Engaging with Audiences was first and it was led by a few members of a chamber music collective group called Decoda.  When signing up I was expecting a few performances from the members and since there was a horn player from Genghis Barbie (The horn quartet version of the Spice Girls...yes horn players are that cool), I was all on board.  But I missed the important word in the title of the seminar: "engaging".  We were encouraged to psychologically break down a piece and connect it with the other participants in the room.  And believe it or not, your own brain has to be engaged in order to try to understand someone else's.  There's a reason hypnotists don't try their tricks when they are half awake.  By the end of it, everyone will be sleeping and no one will be around to snap their fingers and wake them up. 

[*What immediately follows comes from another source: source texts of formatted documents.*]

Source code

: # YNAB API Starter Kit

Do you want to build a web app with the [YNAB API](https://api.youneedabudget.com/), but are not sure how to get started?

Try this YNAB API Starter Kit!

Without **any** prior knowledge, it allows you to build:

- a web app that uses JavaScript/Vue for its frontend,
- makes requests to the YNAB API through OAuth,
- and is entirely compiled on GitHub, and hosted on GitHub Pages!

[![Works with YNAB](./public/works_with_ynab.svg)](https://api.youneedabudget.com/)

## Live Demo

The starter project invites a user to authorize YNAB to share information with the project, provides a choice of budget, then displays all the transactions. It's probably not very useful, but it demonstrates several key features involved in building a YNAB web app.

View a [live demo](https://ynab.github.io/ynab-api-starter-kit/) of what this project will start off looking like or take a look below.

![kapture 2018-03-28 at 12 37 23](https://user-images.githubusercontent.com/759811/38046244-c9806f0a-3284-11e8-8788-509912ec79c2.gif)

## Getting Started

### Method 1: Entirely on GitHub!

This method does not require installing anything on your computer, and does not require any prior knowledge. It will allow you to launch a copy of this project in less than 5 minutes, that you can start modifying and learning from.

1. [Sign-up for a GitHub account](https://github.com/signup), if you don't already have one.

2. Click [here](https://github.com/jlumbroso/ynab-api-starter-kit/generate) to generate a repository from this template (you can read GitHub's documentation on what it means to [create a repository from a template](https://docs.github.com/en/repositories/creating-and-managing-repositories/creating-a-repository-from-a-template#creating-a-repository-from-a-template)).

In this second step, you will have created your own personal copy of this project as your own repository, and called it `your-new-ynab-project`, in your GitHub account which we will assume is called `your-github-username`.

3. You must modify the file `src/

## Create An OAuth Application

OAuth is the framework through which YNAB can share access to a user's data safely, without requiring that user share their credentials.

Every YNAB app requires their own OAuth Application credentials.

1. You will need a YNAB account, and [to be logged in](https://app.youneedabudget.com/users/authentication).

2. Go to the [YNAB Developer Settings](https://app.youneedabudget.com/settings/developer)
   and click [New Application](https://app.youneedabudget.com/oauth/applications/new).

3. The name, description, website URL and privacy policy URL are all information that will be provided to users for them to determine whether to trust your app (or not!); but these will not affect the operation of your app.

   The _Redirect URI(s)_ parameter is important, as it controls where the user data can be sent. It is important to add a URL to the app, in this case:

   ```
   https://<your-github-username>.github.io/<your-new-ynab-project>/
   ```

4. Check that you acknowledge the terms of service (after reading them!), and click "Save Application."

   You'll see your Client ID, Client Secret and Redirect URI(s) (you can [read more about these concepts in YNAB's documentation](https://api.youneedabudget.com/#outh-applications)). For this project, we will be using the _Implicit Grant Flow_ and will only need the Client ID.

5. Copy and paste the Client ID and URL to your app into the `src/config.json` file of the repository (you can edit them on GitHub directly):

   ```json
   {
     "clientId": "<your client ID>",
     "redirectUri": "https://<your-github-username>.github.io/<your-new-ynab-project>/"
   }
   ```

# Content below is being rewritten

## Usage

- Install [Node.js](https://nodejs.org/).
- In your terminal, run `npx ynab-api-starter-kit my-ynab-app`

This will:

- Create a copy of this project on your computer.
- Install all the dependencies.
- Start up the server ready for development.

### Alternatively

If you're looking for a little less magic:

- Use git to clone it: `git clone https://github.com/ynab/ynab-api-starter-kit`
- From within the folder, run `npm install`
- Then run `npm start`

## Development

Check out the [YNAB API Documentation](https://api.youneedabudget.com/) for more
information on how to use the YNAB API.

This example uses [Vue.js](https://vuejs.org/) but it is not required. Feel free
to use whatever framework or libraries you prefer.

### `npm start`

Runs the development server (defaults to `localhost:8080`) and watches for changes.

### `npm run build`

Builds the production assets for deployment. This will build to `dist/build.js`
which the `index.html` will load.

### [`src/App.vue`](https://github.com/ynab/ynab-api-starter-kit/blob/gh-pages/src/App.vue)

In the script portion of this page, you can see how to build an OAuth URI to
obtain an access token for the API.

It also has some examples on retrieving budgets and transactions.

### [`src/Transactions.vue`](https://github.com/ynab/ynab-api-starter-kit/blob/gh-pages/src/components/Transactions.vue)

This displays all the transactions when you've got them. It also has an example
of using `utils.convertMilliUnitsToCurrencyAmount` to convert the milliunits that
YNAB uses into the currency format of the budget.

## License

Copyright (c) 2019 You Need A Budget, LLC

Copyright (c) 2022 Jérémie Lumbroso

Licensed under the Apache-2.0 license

Moving onto yoga, I was looking forward to some nice meditation and relaxation.  Throw some "om's" in there and I am all set.  Wrong.  I have played sports for almost all my life and like to consider myself strong enough to open those really tricky water bottles and pickle jars.  That being said, yoga is one of the most physically demanding things I've ever done.  Wearing a pair of jeans and a collared shirt because I am certainly not a "be prepared" boy scout, I think between the hopping, falling, and flailing I spent more time off my yoga mat than on it.  I would have wagered that half of the poses were impossible if the instructor hadn't been nailing them smoothly without hesitation or any stumbling.  In retrospect, I might have been able to see this coming based on my clumsy and sometimes hazardous mannerisms.  (It is in fact possible to injure yourself while playing a friendly 4th of July kickball game.)

We were less than halfway through the day and this was already not the Golliwog cake walk in the park that I was expecting.  Next up was orchestra rehearsal with Sean Shepherd, the composer of our newly commissioned piece, Magiya.  After he compared his music to an "abominable snowman" and asked the second violins to musically show-up the first violins, I threw all my sheepish and antisocial composer stereotypes out the window.  And we got to work.  

Later in the rehearsal, we found out about this amazing opportunity that we would have while in Russia (as if we aren't having enough of those already).  We will be giving a side-by-side performance of Tchaikovsky's Romeo and Juliette Fantasy Overture with a Russian Youth Orchestra.  And after learning my part, all I need to do is learn how to hold  a full-length conversation using only the words "goodbye", "yes", and "no".  Yay for limited Russian knowledge and an alphabet that I can't even sound out.  

Clearly, I think I needed that extra thirty minutes this morning.  Tomorrow, we hit it Ferris Bueller style and take a day trip to NYC on our own "day off".   A clumsy and occasionally absent-minded teenager and a bustling metropolis.  I don't see a problem at all.  

For now though, I have to get ready.  Because although New York City may never sleep, I certainly do.  

There is good news though.  We don't have to leave until 10am.  You know what that means.  

Maybe I'll only have to set three alarms for tomorrow.  

1 comment:

  1. Oh you do so make a mother proud! Waking up all by yourself?! You really are growing up! Wait, I may be having a moment! Love you!